## About this task
Take the entries below and print only the lines from the one with "Amikor megadunk egy" through the one with "Tekintsünk egy másik", exactly as they stand, both ends included.

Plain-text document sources
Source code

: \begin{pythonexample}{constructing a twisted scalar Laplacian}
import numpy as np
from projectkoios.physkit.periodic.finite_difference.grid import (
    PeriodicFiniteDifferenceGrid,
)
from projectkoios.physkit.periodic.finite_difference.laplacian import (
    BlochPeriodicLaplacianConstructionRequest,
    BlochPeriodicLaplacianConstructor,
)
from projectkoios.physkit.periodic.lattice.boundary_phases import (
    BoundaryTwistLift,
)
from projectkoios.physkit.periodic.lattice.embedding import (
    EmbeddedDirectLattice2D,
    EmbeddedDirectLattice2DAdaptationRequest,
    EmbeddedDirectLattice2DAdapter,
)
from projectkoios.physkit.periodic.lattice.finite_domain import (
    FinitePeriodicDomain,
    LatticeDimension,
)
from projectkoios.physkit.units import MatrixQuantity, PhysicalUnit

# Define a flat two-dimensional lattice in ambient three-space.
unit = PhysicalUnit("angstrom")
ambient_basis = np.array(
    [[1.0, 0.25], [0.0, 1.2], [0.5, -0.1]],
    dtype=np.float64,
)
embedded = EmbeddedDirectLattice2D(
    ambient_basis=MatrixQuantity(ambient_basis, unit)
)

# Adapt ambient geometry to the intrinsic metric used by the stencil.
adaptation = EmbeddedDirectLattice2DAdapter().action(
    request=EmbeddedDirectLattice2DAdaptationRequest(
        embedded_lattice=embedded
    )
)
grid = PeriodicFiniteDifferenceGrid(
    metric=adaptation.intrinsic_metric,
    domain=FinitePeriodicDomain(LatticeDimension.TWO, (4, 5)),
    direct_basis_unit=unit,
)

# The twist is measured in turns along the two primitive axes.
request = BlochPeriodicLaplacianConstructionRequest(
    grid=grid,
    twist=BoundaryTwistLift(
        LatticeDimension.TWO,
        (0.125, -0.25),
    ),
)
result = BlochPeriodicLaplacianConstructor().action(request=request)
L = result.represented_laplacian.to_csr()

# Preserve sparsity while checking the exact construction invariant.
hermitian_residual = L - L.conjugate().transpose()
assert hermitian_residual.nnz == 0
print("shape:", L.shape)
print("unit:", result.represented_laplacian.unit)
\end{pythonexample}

...

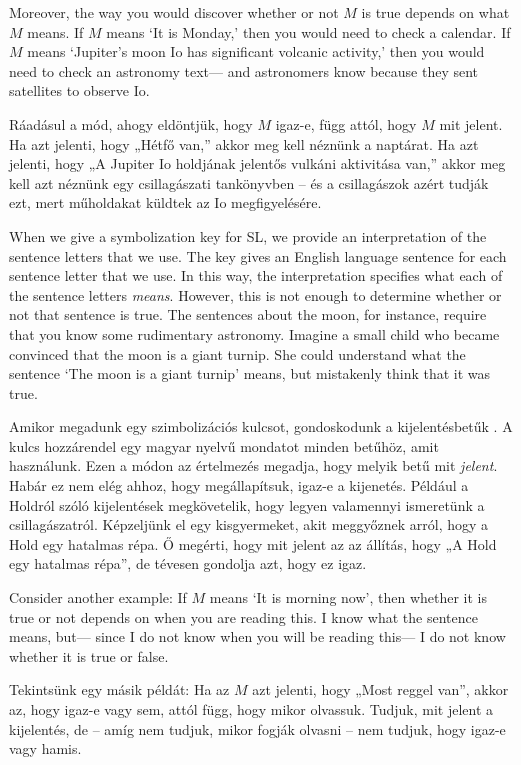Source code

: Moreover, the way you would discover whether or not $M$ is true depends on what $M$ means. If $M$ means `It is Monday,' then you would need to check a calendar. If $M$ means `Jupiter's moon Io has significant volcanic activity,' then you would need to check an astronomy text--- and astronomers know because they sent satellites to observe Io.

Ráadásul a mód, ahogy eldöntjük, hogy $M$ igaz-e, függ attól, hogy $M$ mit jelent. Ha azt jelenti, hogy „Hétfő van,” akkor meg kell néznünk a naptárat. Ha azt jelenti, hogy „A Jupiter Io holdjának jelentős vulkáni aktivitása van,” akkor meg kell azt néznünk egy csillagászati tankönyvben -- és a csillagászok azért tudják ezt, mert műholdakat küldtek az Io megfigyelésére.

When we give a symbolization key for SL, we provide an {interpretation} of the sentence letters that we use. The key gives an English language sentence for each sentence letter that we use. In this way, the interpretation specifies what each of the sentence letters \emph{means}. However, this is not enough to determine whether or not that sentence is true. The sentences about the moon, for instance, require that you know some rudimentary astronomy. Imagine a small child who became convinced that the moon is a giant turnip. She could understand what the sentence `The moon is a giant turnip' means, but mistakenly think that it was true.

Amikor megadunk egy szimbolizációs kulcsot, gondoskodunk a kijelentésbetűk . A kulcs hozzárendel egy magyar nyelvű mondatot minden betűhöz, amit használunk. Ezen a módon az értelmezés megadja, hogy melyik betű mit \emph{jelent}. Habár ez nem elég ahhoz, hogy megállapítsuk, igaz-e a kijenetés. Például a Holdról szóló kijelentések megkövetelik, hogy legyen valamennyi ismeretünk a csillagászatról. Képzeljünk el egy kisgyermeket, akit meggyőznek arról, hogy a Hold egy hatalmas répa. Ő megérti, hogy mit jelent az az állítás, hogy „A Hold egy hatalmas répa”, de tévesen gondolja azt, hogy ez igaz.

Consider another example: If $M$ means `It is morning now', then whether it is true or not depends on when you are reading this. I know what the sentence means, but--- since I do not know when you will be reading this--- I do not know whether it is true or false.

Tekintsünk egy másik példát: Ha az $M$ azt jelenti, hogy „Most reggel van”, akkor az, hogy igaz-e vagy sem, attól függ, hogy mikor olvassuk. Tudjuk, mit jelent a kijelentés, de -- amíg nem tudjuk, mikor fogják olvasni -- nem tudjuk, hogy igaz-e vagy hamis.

## Response to this task
Amikor megadunk egy szimbolizációs kulcsot, gondoskodunk a kijelentésbetűk . A kulcs hozzárendel egy magyar nyelvű mondatot minden betűhöz, amit használunk. Ezen a módon az értelmezés megadja, hogy melyik betű mit \emph{jelent}. Habár ez nem elég ahhoz, hogy megállapítsuk, igaz-e a kijenetés. Például a Holdról szóló kijelentések megkövetelik, hogy legyen valamennyi ismeretünk a csillagászatról. Képzeljünk el egy kisgyermeket, akit meggyőznek arról, hogy a Hold egy hatalmas répa. Ő megérti, hogy mit jelent az az állítás, hogy „A Hold egy hatalmas répa”, de tévesen gondolja azt, hogy ez igaz.

Consider another example: If $M$ means `It is morning now', then whether it is true or not depends on when you are reading this. I know what the sentence means, but--- since I do not know when you will be reading this--- I do not know whether it is true or false.

Tekintsünk egy másik példát: Ha az $M$ azt jelenti, hogy „Most reggel van”, akkor az, hogy igaz-e vagy sem, attól függ, hogy mikor olvassuk. Tudjuk, mit jelent a kijelentés, de -- amíg nem tudjuk, mikor fogják olvasni -- nem tudjuk, hogy igaz-e vagy hamis.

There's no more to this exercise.